(Items from a data source)
◇ ◇ ◇

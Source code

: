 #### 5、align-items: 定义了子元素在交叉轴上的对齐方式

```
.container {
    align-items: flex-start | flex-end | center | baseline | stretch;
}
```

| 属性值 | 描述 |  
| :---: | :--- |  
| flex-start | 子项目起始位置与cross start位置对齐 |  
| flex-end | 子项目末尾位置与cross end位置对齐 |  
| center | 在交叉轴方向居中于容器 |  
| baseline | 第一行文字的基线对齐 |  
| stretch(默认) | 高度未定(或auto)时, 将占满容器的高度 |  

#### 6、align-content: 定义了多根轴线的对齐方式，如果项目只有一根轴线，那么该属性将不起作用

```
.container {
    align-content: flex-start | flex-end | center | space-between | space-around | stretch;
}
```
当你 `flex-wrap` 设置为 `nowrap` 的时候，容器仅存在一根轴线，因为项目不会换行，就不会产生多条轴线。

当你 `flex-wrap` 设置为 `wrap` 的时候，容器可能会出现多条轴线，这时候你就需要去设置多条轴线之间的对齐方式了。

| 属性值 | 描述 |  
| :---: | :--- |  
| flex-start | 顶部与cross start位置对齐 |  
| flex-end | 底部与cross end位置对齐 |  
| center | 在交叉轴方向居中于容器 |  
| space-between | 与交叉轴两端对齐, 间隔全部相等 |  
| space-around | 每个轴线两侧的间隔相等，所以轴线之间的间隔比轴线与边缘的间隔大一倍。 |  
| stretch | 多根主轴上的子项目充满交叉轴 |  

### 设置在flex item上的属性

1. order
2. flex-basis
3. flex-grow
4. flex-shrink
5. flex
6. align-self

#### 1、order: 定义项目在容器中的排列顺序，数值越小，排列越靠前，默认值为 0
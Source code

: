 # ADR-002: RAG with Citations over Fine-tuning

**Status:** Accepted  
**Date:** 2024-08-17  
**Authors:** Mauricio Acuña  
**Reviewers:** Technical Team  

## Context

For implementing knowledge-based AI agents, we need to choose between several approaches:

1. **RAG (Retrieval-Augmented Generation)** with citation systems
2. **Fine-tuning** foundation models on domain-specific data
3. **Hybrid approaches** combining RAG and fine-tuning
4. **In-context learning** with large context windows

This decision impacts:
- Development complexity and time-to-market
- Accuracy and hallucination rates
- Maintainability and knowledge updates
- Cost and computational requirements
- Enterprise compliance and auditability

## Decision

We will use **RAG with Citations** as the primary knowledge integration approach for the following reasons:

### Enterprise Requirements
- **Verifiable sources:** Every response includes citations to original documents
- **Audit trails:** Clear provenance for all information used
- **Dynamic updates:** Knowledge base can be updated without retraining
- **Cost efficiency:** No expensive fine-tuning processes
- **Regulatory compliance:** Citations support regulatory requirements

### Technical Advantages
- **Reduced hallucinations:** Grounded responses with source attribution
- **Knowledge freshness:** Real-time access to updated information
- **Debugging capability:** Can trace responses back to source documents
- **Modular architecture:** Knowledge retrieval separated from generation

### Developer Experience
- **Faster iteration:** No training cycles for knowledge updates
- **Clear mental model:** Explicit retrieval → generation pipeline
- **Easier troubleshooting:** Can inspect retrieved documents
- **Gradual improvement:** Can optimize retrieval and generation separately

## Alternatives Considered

◇ ◇ ◇

__Task instructions__
Retype, exactly and in full, the lines above from the one containing "### Technical Advantages" through the one containing "- **Gradual improvement:**".

__Response area__
### Technical Advantages
- **Reduced hallucinations:** Grounded responses with source attribution
- **Knowledge freshness:** Real-time access to updated information
- **Debugging capability:** Can trace responses back to source documents
- **Modular architecture:** Knowledge retrieval separated from generation

### Developer Experience
- **Faster iteration:** No training cycles for knowledge updates
- **Clear mental model:** Explicit retrieval → generation pipeline
- **Easier troubleshooting:** Can inspect retrieved documents
- **Gradual improvement:** Can optimize retrieval and generation separately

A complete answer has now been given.